A: Although we received early news on volume in Germany from our partners in Germany, we received no specific numbers on revenue so I don’t have anything to share. I can share with you the observation that the GLP-1 market in Germany is a small market. It happens to be a medicine that German practitioners aren’t as keen to prescribe as they are in countries like France where the GLP-1 market is much bigger.

A: The percentage market share numbers we gave were based on volume and again, the GLP-1 market in Germany is small. We haven’t received any updates from Sanofi. I think its fair to assume that following the G-BA proposition, doctors may have become reluctant to put patients on GLP-1’s, as they might have envisaged this as the final outcome of price negotiations, because its certainly not the first time they’ve seen a pharma company take this decision based on the very difficult pricing environment of Germany. For our forecast at least, the fact that it’s been withdrawn from the German market is not a big surprise and it doesn’t change much.

Q: Firstly on ZP2929, I was wondering if you could add some more flavor on the new version that BI is working on. Are we looking at a once-weekly product to better compete against 401? Also, are there any new plans for the old version? Does Zealand have plans to push this one forward into phase 2 on your own? I believe you had other parties interested a few years ago when you partnered with BI. Do you still see this as attractive or if not, what has changed here, considering BI has also changed its mind?

A: BI has placed a lot of importance in its diabetes franchise — it’s the only purpose-built franchise they focus on. I think they’re taking the view that they want to study, in terms of TPP, what profiles of future medicines they need to be a winner for BI going forward in the coming years. So they’re looking at several options: one could be weeklies. Another profile could be glycemic control combined with something else, for example cardiovascular benefit. Lots of people talk in the world of dual therapies that could lower triglycerides or lower cholesterol. There are many different profiles that could be successful for them and we’re paying attention. This is very important program, there were many backups to choose from and there is lots of discussion between the parties.

In terms of ZP2929 itself, obviously its still in phase 1 and we have to interact with the FDA to move in any possible directions. But you are correct to say that we were looking at doing phase 2 at Zealand earlier in our plans, as early even as 2010. At some point though we must partner this out. This is a diabetes asset and the risk of doing phase 3 studies are outsized for Zealand’s capabilities today. Part of the analysis is: what is the partner landscape? We know who the players are and are in constant dialogue with the landscape’s players as well as adding some of these players as new partners, like Lilly. So I can’t give you any further perspective but this is part of the paradigm of completing phase 1 studies and thinking about what next steps could be. Obviously this is an important topic for Zealand since this is a proprietary asset and we fully believe in the properties and qualities of 2929.

Q: With regards to BI collaboration and how we can think about that in terms of a revenue perspective. I think when this deal was originally envisioned at around 42 billion Euros, recognized over some time period. Is this period now lengthened, or is the amount now largely irrelevant given the change in the collaboration?

A: The 42 billion Euros is no longer relevant to consider.

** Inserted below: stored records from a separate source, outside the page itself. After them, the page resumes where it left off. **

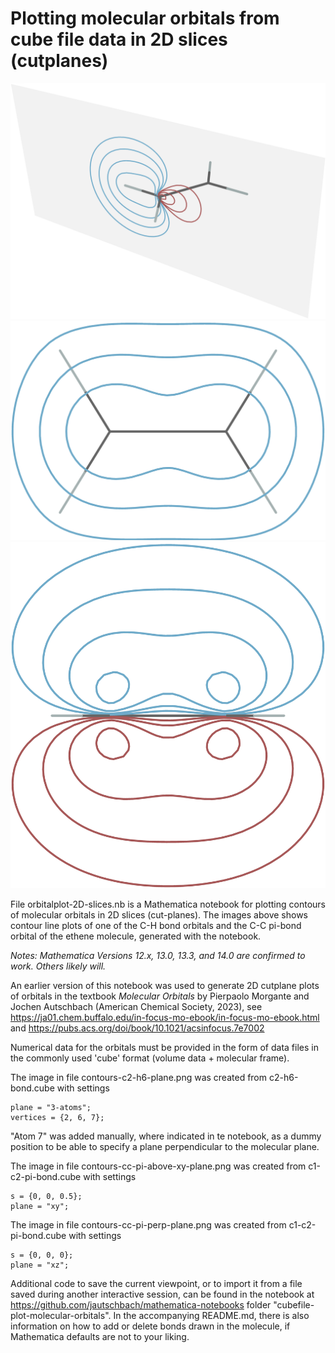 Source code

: # Plotting molecular orbitals from cube file data in 2D slices (cutplanes)

![C-H bond of ethene in 2D slice](contours-c2-h6-plane.png) 
![C-C pi bond of ethene in 2D slice above molecular plane](contours-cc-pi-above-xy-plane.png)
![C-C pi bond of ethene in 2D slice perpendicular to molecular plane](contours-cc-pi-perp-plane.png)

File orbitalplot-2D-slices.nb is a Mathematica notebook for plotting contours of
molecular orbitals in 2D slices (cut-planes). The images above shows contour line plots of one of the C-H bond orbitals and the C-C pi-bond orbital of the ethene molecule, generated with the notebook.

*Notes: Mathematica Versions 12.x, 13.0, 13.3, and 14.0 are confirmed to work. Others likely will.*

An earlier version of this notebook was used to generate 2D cutplane plots of orbitals in the textbook *Molecular Orbitals* by Pierpaolo Morgante and Jochen Autschbach (American Chemical Society, 2023), see https://ja01.chem.buffalo.edu/in-focus-mo-ebook/in-focus-mo-ebook.html and https://pubs.acs.org/doi/book/10.1021/acsinfocus.7e7002

Numerical data for the orbitals must be provided in the form of data files in the commonly used 'cube' format (volume data + molecular frame).

The image in file contours-c2-h6-plane.png was created from c2-h6-bond.cube with settings

    plane = "3-atoms";
    vertices = {2, 6, 7}; 

"Atom 7" was added manually, where indicated in te notebook, as a dummy position to be able to specify a plane perpendicular to the molecular plane.

The image in file contours-cc-pi-above-xy-plane.png was created from c1-c2-pi-bond.cube with settings

    s = {0, 0, 0.5};
    plane = "xy";

The image in file contours-cc-pi-perp-plane.png was created from c1-c2-pi-bond.cube with settings

    s = {0, 0, 0};
    plane = "xz";


Additional code to save the current viewpoint, or to import it from a file saved during another interactive session, can be found in the notebook at https://github.com/jautschbach/mathematica-notebooks folder "cubefile-plot-molecular-orbitals". In the accompanying README.md, there is also information on how to add or delete bonds drawn in the molecule, if Mathematica defaults are not to your liking.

The remaining milestone payments relating to the lead compound under the BI collaboration, which was initially 376 million Euros, we have 365 million remaining of these and these are automatically transferred to a new lead candidate under collaboration with BI. In terms of revenues, that is booked as other operational revenue. These are revenues that were related to what we were doing related to the phase 1 development of 2929, so you shouldn’t consider these revenues relevant any longer.